The line's sensitivity is imperative for feeling his bait and ensuring contact with the cover. Also, bites are typically light; most will feel like dead weight, so detecting even a slight tick is crucial.
Most importantly, the lack of stretch inherent to fluorocarbon helps Hackney stick a hook into a mouth that's still pretty stiff from the cold winter season.
Fellow Elite Series pro Cliff Crochet of Pierre Part competes alongside Hackney, and he knows few things matter more than his hook point.
"I keep fresh hooks on a Rat-L-Trap, I sharpen my jig hooks and I make sure on a Senko I have a fresh hook that I've sharpened," Crochet said. "A lot of the bites are going to be mushy, half-hearted bites, so I make sure I have good hooks so when I do get a bite — even if it's a funny kinda bite — I have good equipment."
Mississippi's Pete Ponds, also an Elite pro, advised anglers to balance their bait choice with a prudent blend of optimism and realism.

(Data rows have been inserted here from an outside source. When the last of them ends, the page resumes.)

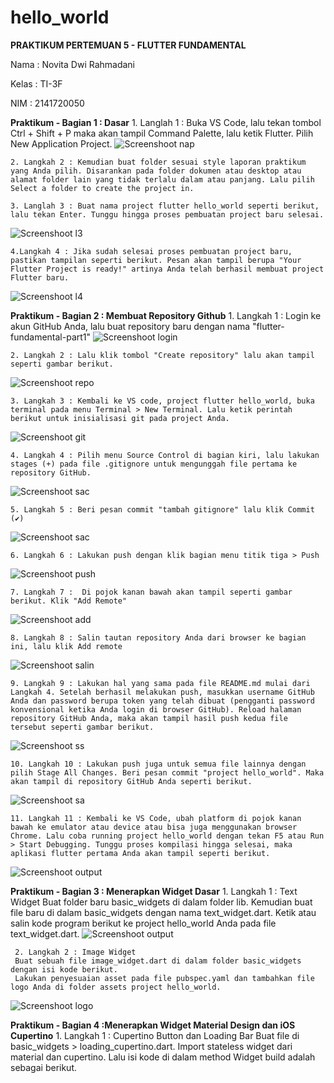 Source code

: # hello_world
**PRAKTIKUM PERTEMUAN 5 - FLUTTER FUNDAMENTAL**

Nama    : Novita Dwi Rahmadani

Kelas   : TI-3F

NIM     : 2141720050




**Praktikum - Bagian 1 : Dasar**
    1. Langlah 1 : Buka VS Code, lalu tekan tombol Ctrl + Shift + P maka akan tampil Command Palette, lalu ketik Flutter. Pilih New Application Project.
    ![Screenshoot nap](images/L1.png)

    2. Langkah 2 : Kemudian buat folder sesuai style laporan praktikum yang Anda pilih. Disarankan pada folder dokumen atau desktop atau alamat folder lain yang tidak terlalu dalam atau panjang. Lalu pilih Select a folder to create the project in.

    3. Langlah 3 : Buat nama project flutter hello_world seperti berikut, lalu tekan Enter. Tunggu hingga proses pembuatan project baru selesai.
![Screenshoot l3](images/L3.png)

    4.Langkah 4 : Jika sudah selesai proses pembuatan project baru, pastikan tampilan seperti berikut. Pesan akan tampil berupa "Your Flutter Project is ready!" artinya Anda telah berhasil membuat project Flutter baru.
![Screenshoot l4](images/L4.png)



**Praktikum - Bagian 2 : Membuat Repository Github** 
    1. Langkah 1 : Login ke akun GitHub Anda, lalu buat repository baru dengan nama "flutter-fundamental-part1"
![Screenshoot login](images/login.png)

    2. Langkah 2 : Lalu klik tombol "Create repository" lalu akan tampil seperti gambar berikut.
![Screenshoot repo](images/createrepo.png)

    3. Langkah 3 : Kembali ke VS code, project flutter hello_world, buka terminal pada menu Terminal > New Terminal. Lalu ketik perintah berikut untuk inisialisasi git pada project Anda.
![Screenshoot git](images/git.png)

    4. Langkah 4 : Pilih menu Source Control di bagian kiri, lalu lakukan stages (+) pada file .gitignore untuk mengunggah file pertama ke repository GitHub.
![Screenshoot sac](images/stageall.png)

    5. Langkah 5 : Beri pesan commit "tambah gitignore" lalu klik Commit (✔)
![Screenshoot sac](images/tambahgit.png)

    6. Langkah 6 : Lakukan push dengan klik bagian menu titik tiga > Push
![Screenshoot push](images/pushgit.png)

    7. Langkah 7 :  Di pojok kanan bawah akan tampil seperti gambar berikut. Klik "Add Remote"
![Screenshoot add](images/add.png)

    8. Langkah 8 : Salin tautan repository Anda dari browser ke bagian ini, lalu klik Add remote
![Screenshoot salin](images/salin.png)

    9. Langkah 9 : Lakukan hal yang sama pada file README.md mulai dari Langkah 4. Setelah berhasil melakukan push, masukkan username GitHub Anda dan password berupa token yang telah dibuat (pengganti password konvensional ketika Anda login di browser GitHub). Reload halaman repository GitHub Anda, maka akan tampil hasil push kedua file tersebut seperti gambar berikut.
![Screenshoot ss](images/ssgithub.png)    

    10. Langkah 10 : Lakukan push juga untuk semua file lainnya dengan pilih Stage All Changes. Beri pesan commit "project hello_world". Maka akan tampil di repository GitHub Anda seperti berikut.
![Screenshoot sa](images/sa.png)   

    11. Langkah 11 : Kembali ke VS Code, ubah platform di pojok kanan bawah ke emulator atau device atau bisa juga menggunakan browser Chrome. Lalu coba running project hello_world dengan tekan F5 atau Run > Start Debugging. Tunggu proses kompilasi hingga selesai, maka aplikasi flutter pertama Anda akan tampil seperti berikut.
![Screenshoot output](images/output.png)   





**Praktikum - Bagian 3 : Menerapkan Widget Dasar** 
    1. Langkah 1 : Text Widget
    Buat folder baru basic_widgets di dalam folder lib. Kemudian buat file baru di dalam basic_widgets dengan nama text_widget.dart. Ketik atau salin kode program berikut ke project hello_world Anda pada file text_widget.dart.
![Screenshoot output](images/nama.png)  

     2. Langkah 2 : Image Widget
     Buat sebuah file image_widget.dart di dalam folder basic_widgets dengan isi kode berikut.
     Lakukan penyesuaian asset pada file pubspec.yaml dan tambahkan file logo Anda di folder assets project hello_world.
![Screenshoot logo](images/logo.png) 





**Praktikum - Bagian 4 :Menerapkan Widget Material Design dan iOS Cupertino** 
    1. Langkah 1 : Cupertino Button dan Loading Bar
    Buat file di basic_widgets > loading_cupertino.dart. Import stateless widget dari material dan cupertino. Lalu isi kode di dalam method Widget build adalah sebagai berikut.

Catching prespawners after a cold spell is tough, but not impossible. Committing to the work and mentally preparing yourself for a lot more fishing than catching is the key to unlocking the day's potential.
"You're not going to get but five or six bites a day," Ponds said. "The fish have been used to the warmer water, and as the temperature drops off they're going to snuggle up to the cover really tight — whether that's a stump, or a patch of hyacinths — and they're going to get hard to catch.
"So make sure that you have the mind-set that, after a front, you're not going to get (many) bites."